The output means outputs the information elements in each cluster in time series, at the same time outputs supplementary information with keywords included in a text part of the information elements, thereby outputting how the extracted individual topics have changed in a comprehensible format.

Also the output means not only displays on a display device, but also outputs electronic information on a terminal connected via a network.

In a further aspect of the present invention, an information processing apparatus comprises: registration accept means for accepting a registration of information sources to acquire information therefrom and words a user has interest in from the user; circulation means for periodically circulating the accepted information sources to acquire information elements; selection means for selecting words the user has interest in among the acquired information elements with increasing a significance; clustering means for clustering a set of information elements including the selected words; and display means for displaying the information elements clustered along with the result of the clustering.

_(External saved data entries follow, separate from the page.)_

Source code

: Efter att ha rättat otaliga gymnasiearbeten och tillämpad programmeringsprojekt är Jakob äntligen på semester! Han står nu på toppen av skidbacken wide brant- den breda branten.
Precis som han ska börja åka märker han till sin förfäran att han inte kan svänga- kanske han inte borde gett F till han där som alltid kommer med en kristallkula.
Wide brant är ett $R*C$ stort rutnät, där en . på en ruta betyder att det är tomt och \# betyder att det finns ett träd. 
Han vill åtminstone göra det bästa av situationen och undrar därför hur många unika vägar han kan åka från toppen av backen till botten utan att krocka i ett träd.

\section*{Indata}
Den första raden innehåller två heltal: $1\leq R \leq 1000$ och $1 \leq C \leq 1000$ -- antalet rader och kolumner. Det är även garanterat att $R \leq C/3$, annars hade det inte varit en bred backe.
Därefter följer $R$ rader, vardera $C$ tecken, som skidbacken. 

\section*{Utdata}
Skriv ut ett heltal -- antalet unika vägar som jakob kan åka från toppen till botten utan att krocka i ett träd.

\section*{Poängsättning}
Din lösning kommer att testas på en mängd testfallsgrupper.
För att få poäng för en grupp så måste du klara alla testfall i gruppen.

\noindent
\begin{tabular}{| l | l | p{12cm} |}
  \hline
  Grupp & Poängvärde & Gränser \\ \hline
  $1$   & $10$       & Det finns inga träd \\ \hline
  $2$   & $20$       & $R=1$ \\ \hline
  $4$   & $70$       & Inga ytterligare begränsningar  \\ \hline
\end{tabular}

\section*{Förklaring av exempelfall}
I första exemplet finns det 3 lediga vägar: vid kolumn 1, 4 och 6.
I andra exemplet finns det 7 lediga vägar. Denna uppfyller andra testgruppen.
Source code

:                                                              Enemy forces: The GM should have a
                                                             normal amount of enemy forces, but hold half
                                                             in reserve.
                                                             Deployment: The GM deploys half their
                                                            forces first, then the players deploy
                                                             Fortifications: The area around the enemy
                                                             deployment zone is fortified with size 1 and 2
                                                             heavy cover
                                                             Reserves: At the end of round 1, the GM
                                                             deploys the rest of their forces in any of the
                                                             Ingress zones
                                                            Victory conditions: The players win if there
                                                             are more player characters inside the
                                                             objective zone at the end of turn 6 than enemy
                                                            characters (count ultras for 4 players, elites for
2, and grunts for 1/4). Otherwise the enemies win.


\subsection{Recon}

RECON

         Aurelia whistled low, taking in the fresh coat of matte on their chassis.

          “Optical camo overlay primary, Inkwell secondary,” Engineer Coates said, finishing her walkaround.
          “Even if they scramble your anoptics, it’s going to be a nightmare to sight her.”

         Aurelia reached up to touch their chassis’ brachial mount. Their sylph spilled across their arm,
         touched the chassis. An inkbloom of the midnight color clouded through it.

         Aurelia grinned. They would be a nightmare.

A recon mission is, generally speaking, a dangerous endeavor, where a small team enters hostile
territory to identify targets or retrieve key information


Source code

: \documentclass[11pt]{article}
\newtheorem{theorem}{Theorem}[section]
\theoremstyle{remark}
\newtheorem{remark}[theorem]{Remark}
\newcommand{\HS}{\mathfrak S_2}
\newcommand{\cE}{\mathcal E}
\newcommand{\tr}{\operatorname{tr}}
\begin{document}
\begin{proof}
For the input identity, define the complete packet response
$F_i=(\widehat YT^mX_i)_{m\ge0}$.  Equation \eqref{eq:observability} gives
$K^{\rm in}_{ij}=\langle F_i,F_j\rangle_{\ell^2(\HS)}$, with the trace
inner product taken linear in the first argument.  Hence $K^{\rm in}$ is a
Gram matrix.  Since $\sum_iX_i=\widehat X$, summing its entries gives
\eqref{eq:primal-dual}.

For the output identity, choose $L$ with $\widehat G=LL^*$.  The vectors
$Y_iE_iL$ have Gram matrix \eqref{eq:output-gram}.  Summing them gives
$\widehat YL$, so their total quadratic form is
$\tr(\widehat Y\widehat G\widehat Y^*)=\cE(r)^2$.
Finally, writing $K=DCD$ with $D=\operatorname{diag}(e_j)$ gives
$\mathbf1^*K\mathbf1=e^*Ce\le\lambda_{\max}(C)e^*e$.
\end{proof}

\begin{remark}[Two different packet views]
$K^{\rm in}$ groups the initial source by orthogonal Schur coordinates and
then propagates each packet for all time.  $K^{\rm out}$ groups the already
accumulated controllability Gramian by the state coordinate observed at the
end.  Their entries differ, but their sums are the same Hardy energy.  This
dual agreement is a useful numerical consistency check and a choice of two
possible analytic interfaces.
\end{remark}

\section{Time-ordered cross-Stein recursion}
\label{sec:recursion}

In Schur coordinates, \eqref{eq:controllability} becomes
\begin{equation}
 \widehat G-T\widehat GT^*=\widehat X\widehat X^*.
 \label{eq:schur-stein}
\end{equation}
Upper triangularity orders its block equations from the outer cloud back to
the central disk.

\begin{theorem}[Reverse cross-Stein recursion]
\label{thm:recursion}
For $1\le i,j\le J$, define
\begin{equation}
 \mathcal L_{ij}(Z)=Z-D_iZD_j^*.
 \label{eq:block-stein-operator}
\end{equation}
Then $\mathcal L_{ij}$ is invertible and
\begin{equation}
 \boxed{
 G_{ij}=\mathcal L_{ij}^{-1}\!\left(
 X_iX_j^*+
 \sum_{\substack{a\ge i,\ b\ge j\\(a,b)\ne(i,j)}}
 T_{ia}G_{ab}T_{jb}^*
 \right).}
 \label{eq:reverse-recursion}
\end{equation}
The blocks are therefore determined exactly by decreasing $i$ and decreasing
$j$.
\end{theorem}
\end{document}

Further, the apparatus includes setting means for setting a high significance for information sources which the user has registered, or where a corresponding information element has been selected by the user in the past; and the selection means selects words which have appeared in the information sources where a high significance is set by the setting means, with increasing a significance of the words.

In a further aspect of the present invention, there is provided a storage media (e.g. CD-ROM) for storing a program readable by computer input means (e.g. CD-ROM driver) and executed by a computer, the program comprising: process for periodically circulating a plurality of registered information sources to collect information; process for selecting words for topical elements from the collected information; process for clustering the selected set of words; and process for, based on the result of the clustering, displaying information elements in each cluster based on the time base, at the same time displaying main keywords from among a set of words in each cluster as representative keywords of that cluster.

Here, the program includes a process of displaying supplementary information based on keywords included in a text part of the information elements in each cluster, using a degenerated expression that newly appeared in each cluster, thereby providing a more comprehensible display to a user.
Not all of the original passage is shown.